David hasn’t been the only writer in touch. I’ve spoken with Alistair Tait at GolfWeek, Mark Townsend at National Club Golfer, and have even spoken with a Golf Club Wanker. My blog has been the common theme in all of these interviews. This isn’t meant to sound arrogant, but I can see how some people would be more interested in reading about my struggles on the course and my introspective blog, than hearing from Rory McIlroy talk about how he hits it so far. Few can relate to Rory in that way, whereas many can relate to me at the moment. But we as a society, are searching to find new, more interesting stories. The monotony of even great golf, or great football, will not fill our desires to be inspired or remain interested. It has to be something more. I think this is why I’m not interested in SPOTY, or Hideki Matsuyama at the moment, or Strictly Come Dancing. I’ve seen it all before. It’s grey and old now, impressive yes, but exciting no.

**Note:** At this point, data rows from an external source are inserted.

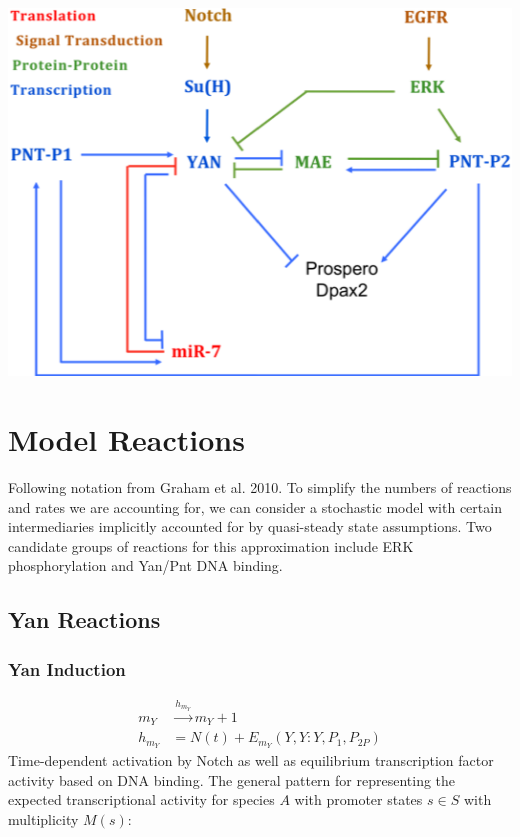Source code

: \documentclass[12pt]{article}
\renewcommand{\(}{\left(}
\renewcommand{\)}{\right)}
\begin{document}
\begin{center}
	\includegraphics[scale=1.0]{model schematic}
\end{center}

\section{Model Reactions}

Following notation from Graham et al. 2010. To simplify the numbers of reactions and rates we are accounting for, we can consider a stochastic model with certain intermediaries implicitly accounted for by quasi-steady state assumptions. Two candidate groups of reactions for this approximation include ERK phosphorylation and Yan/Pnt DNA binding.

\subsection{Yan Reactions}

	\subsubsection{Yan Induction}
	\begin{align}
		m_Y &\xrightarrow{h_{m_Y}} m_Y + 1 \\
		h_{m_Y} &= N(t) + E_{m_Y}(Y,Y:Y,P_1,P_{2P}) \nonumber
	\end{align}
	Time-dependent activation by Notch as well as equilibrium transcription factor activity based on DNA binding. The general pattern for representing the expected transcriptional activity for species $A$ with promoter states $s \in S$ with multiplicity $M(s)$:
	
\end{document}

This leaves us in quite a perilous position because the purity of something now has to be sprinkled or covered with glamour or controversy. Uncreative this may sound, but I can’t see where we go from here with our stories. We must either ask so much more of subjects in terms of digging into their own personal reserves and expressing and exposing their innermost fears and desires, or we simply lie and embellish to make the story.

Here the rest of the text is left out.